[ASSIGNED TASK]:
Of the lines below, copy those that hold the word "https".

══ ENTRIES PROVIDED ══

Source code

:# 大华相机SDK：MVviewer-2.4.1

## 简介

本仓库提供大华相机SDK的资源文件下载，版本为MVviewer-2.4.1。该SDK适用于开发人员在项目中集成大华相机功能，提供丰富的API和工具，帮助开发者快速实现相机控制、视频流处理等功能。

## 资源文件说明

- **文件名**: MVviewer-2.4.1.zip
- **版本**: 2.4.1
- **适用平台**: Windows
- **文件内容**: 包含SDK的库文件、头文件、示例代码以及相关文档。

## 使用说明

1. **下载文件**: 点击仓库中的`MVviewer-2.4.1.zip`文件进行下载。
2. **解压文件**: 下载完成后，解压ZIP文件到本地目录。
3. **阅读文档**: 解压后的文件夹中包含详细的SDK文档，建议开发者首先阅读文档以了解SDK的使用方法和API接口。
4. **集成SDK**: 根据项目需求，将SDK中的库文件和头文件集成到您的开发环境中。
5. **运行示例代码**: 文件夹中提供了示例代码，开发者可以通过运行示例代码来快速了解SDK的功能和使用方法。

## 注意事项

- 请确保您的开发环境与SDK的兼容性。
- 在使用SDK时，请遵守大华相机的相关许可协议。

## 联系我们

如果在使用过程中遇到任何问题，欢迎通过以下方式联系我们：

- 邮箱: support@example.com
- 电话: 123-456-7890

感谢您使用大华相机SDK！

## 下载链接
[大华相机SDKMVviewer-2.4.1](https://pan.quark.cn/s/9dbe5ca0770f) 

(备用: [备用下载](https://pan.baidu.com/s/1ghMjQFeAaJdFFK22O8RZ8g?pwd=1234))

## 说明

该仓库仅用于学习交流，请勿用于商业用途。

═══

[EXPECTED ANSWER]:
[大华相机SDKMVviewer-2.4.1](https://pan.quark.cn/s/9dbe5ca0770f) 
(备用: [备用下载](https://pan.baidu.com/s/1ghMjQFeAaJdFFK22O8RZ8g?pwd=1234))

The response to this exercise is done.